Adaptation of Bacillus thuringiensis to plant colonization affects differentiation and toxicity

Abstract

AbstractBacillus cereus group (Bacillus cereus sensu lato) has a diverse ecology, including various species that are vertebrate or invertebrate pathogens. Few isolates from the B. cereus group have however been demonstrated to benefit plant growth. Therefore, it is crucial to explore how bacterial development and toxicity evolves during plant colonization. Herein, we investigated Bacillus thuringiensis (Cry-) adaptation to the colonization of Arabidopsis thaliana roots, and monitored changes in cellular differentiation in experimentally evolved isolates. Isolates from two populations displayed improved iterative ecesis on roots and increased toxicity against insect larvae.

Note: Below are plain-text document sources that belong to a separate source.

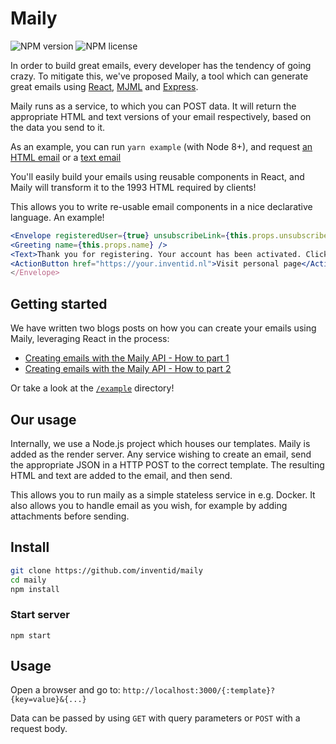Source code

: # Maily

![NPM version](https://img.shields.io/npm/v/maily.svg)
![NPM license](https://img.shields.io/npm/l/maily.svg)

In order to build great emails, every developer has the tendency of going crazy.
To mitigate this, we've proposed Maily, a tool which can generate great emails using [React](https://github.com/facebook/react), [MJML](https://github.com/mjmlio/mjml) and [Express](https://github.com/expressjs/express).

Maily runs as a service, to which you can POST data.
It will return the appropriate HTML and text versions of your email respectively, based on the data you send to it.

As an example, you can run `yarn example` (with Node 8+), and request [an HTML email](http://localhost:3000/update.html?name=developer&body=This%20is%20an%20example%20message) or a [text email](http://localhost:3000/update.txt?name=developer&body=This%20is%20an%20example%20message)
 
You'll easily build your emails using reusable components in React, and Maily will transform it to the 1993 HTML required by clients!

This allows you to write re-usable email components in a nice declarative language.
An example!

```jsx
<Envelope registeredUser={true} unsubscribeLink={this.props.unsubscribeLink>
<Greeting name={this.props.name} />
<Text>Thank you for registering. Your account has been activated. Click the button below to start!</Text>
<ActionButton href="https://your.inventid.nl">Visit personal page</ActionButton>
</Envelope>
```

## Getting started

We have written two blogs posts on how you can create your emails using Maily, leveraging React in the process:

- [Creating emails with the Maily API - How to part 1](https://medium.com/@Rogier.Slag/creating-emails-with-the-maily-api-a-how-to-part-1-7f63306a7ad4)
- [Creating emails with the Maily API - How to part 2](https://medium.com/@Rogier.Slag/creating-emails-with-the-maily-api-a-how-to-part-2-a75885941da7)

Or take a look at the [`/example`](https://github.com/inventid/maily/tree/master/example) directory!

## Our usage

Internally, we use a Node.js project which houses our templates.
Maily is added as the render server.
Any service wishing to create an email, send the appropriate JSON in a HTTP POST to the correct template.
The resulting HTML and text are added to the email, and then send.

This allows you to run maily as a simple stateless service in e.g. Docker.
It also allows you to handle email as you wish, for example by adding attachments before sending.


## Install
```zsh
git clone https://github.com/inventid/maily
cd maily
npm install
```
### Start server
`npm start`

## Usage

Open a browser and go to:
`http://localhost:3000/{:template}?{key=value}&{...}`

Data can be passed by using `GET` with query parameters or `POST` with a request body.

Molecular dissection and recreation of a causative mutation revealed the importance of a non-sense mutation in the rho transcription terminator gene. Transcriptome analysis revealed how Rho impacts various B. thuringiensis genes involved in carbohydrate metabolism and virulence. Our work suggests that evolved multicellular aggregates have a fitness advantage over single cells when colonizing plants, creating a trade-off between swimming and multicellularity in evolved lineages, in addition to unrelated alterations in pathogenicity.ImportanceBiologicals-based plant protection relies on the use of safe microbial strains. During application of biologicals to the rhizosphere, microbes adapt to the niche, including genetic mutations shaping the physiology of the cells. Here, the experimental evolution of Bacillus thuringiensis lacking the insecticide crystal toxins was examined on the plant root to reveal how adaptation shapes the differentiation of this bacterium. Interestingly, evolution of certain linages led to increased emetic toxin production, hemolysis and insect larvae pathogenesis in B. thuringiensis driven by transcriptional rewiring. Further, our detailed study reveals how inactivation of the transcription termination protein Rho promotes aggregation on the plant root in addition to altered differentiation and pathogenesis in B. thuringiensis.